Most think backwards when it comes to the governer. It has been set to maintain the engine RPM at 3600 when the throttle lever is set at full. If the engine is loadedand the RPM fall the internal mechanism causes the throttle to be opened further, until the engine reaches the 3600. Where the throttle blade is when the engine is not running is irrelevant.
 
Thanks Kart43 I follow that. But what brings the engine back to idle with the stock setup? Wont it run fast with the governor holding the carb open with the throttle fully closed?
 
You do that by moving the lever to turtle. In most cases these engines don't idle you slide the lever to rabbit and go till or snowblow, the engine tries to maintain a steady 3600 or it's preset.
 
I follow everything you have said Kart 43. I know the governor is a limiter but it should not effect the idle before the lever is moved ahead to speed up the engine. At least that is the way every governed stationary engine I have ever been around worked. Am I mistaken about these working like that? All of the ones I have been around were 6 cylinder gas powered welders and Diesel powered water pumps.... I have the lever all the way to the turtle position and it still holds the carb open. I took the tanks off of the one that fully closes in the turtle position and the one that stay way to far open and I cant find any differences. The spring that is on the rod from the governor arm to the carb is what is pulling the carb open. I added a small spring to the governor arm to pull the carb closed. With the spring added it will close the carb and still open the carb 90 plus percent. with out the spring it stays open 50 plus percent and opens the carb 100 percent. All of this is tested with the factory lever, the motor on the bench and not running. Just observing the operation.
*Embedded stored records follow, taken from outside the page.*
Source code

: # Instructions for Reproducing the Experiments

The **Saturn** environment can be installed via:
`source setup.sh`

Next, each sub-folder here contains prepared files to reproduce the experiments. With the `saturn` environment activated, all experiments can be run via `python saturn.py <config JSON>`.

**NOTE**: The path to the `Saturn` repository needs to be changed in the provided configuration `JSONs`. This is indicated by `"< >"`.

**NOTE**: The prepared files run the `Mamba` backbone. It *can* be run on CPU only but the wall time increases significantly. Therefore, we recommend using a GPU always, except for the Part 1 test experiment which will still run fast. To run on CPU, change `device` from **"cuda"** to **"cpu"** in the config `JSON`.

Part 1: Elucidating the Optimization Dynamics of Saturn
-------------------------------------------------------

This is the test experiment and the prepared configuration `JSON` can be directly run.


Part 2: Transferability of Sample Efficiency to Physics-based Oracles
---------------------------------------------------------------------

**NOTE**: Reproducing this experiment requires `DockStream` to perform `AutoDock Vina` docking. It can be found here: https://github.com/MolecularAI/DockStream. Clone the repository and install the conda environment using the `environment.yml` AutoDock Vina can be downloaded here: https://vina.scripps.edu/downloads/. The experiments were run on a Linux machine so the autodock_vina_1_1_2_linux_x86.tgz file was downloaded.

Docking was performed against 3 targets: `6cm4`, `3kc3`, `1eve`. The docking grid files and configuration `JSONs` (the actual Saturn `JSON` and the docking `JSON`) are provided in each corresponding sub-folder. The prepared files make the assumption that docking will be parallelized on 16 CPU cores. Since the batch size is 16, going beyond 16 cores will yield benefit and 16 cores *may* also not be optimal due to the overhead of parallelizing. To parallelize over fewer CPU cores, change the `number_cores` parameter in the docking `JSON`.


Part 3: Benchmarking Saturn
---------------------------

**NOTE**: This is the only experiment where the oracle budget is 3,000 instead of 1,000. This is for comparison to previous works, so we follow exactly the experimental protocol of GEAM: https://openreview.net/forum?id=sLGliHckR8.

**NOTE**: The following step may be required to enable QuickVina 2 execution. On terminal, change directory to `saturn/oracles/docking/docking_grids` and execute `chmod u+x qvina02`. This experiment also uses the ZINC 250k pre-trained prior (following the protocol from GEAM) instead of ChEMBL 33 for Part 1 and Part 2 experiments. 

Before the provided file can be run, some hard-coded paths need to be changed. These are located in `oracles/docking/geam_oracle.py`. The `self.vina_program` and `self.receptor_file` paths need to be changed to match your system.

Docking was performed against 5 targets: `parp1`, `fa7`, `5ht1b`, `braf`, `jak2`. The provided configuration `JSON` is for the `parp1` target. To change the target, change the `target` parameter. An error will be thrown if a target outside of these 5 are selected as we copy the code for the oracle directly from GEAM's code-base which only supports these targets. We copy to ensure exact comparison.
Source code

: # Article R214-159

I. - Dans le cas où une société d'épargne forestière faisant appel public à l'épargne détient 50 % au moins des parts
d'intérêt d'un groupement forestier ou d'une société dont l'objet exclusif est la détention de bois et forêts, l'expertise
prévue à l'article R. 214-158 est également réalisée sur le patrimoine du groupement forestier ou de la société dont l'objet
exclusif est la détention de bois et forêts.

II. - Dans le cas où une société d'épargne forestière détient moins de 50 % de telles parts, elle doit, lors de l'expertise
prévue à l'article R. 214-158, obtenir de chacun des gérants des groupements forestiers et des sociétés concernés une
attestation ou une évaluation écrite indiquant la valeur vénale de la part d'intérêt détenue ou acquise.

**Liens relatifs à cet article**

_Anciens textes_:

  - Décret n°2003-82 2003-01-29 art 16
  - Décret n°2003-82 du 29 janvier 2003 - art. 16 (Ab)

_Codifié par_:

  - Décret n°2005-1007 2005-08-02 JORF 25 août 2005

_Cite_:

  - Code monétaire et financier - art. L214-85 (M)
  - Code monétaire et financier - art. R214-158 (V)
I discovered this when I was trying to decide how to hook up the throttle cable. The thing I am worried about and trying to figure out is making it return to idle every time. I know the governor will control the RPMs but if it wont return to idle how do you use the thing with any safety? I am knew to all this and trying to figure it out before it hurts me or most importantly the wife.... I can make a Holley do what I want, even running them in pairs but this governor stuff is my down fall. I just want it to run and operate safely and as it was designed to. The other motor without the governor I can understand and don't have any questions about making it function as it should. Again, thanks for the input.